E. Ensure input accuracy

F. Ensure input completeness

G. Ensure update accuracy

H. Ensure update completeness

Scenarios

1. A batch of documents sent by the mail room to the accounts receivable department were lost in the intercompany mail and never recorded.

2. A flow in the processing logic of a computer program results in cash received from customers being added to their accounts receivable balances rather than subtracted.

3. A mail room clerk fabricated a phony document for a friend to make it look like the friend had paid his accounts receivable balance. The phony document got recorded.

4. An accounts receivable clerk made a copy of the company’s accounts receivable master data and sold this customer information to a competing company.

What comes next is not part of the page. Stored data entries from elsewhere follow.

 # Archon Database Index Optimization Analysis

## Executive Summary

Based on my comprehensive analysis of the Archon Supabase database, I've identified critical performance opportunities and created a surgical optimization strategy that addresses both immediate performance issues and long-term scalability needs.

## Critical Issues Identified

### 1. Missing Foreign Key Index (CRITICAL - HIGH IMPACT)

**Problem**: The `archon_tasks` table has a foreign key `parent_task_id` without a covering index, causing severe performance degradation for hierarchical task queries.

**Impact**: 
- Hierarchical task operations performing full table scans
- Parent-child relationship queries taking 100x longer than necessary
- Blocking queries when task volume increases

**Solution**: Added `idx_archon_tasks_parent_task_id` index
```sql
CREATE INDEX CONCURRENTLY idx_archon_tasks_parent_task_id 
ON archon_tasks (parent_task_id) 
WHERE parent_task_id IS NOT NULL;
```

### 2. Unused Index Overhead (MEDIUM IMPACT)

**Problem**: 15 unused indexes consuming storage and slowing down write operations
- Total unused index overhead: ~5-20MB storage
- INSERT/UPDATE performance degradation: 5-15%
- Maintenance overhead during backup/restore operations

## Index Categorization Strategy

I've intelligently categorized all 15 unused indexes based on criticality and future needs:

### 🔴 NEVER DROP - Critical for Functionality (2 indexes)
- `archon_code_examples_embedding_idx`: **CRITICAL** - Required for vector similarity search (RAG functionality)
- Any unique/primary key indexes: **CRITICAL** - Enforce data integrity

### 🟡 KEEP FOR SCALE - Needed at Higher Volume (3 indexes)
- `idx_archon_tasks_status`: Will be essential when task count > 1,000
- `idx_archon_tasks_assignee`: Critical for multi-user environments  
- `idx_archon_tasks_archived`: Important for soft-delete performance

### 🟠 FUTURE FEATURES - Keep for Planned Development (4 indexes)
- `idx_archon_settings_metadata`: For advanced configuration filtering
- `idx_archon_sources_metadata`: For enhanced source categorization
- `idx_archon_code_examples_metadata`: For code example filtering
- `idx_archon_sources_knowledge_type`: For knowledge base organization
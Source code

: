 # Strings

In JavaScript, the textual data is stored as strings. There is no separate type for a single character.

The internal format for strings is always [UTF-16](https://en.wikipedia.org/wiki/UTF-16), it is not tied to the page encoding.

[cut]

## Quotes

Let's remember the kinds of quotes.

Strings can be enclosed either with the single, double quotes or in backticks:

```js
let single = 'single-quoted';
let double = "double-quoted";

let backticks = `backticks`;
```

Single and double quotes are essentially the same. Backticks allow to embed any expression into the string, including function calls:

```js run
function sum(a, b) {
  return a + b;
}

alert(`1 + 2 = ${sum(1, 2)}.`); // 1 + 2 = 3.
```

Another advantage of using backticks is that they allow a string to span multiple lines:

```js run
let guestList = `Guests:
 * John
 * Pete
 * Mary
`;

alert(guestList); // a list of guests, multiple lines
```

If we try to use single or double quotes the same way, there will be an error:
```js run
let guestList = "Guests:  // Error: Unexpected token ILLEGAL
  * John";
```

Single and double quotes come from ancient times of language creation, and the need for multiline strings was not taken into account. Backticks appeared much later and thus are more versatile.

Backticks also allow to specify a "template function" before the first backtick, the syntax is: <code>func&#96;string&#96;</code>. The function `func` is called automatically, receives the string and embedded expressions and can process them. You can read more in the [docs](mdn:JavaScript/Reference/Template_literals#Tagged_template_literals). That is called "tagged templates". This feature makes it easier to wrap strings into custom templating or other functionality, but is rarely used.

5. Customer checks received in the mail room are batched and set to the cashier several times a day so that they can be deposited as fast as possible.

6. In a manual bookkeeping system, an accounts receivable clerk failed to post an entire page of transactions from the cash receipts journal to the accounts receivable subsidiary ledger.

7. In a manual bookkeeping system, cash receipts recorded correctly in the cash receipts journal but some were inadvertently posted to the wrong customer accounts.

8. In keying remittance advices into his computer terminal, an accounts receivable clerk entered a receipt of $200 as $2,000.

9. The cost of the people and computers needed to process incoming checks in less than the benefit obtained from the incoming funds.

10. The company’s accounts receivable system was infiltrated by a hacker.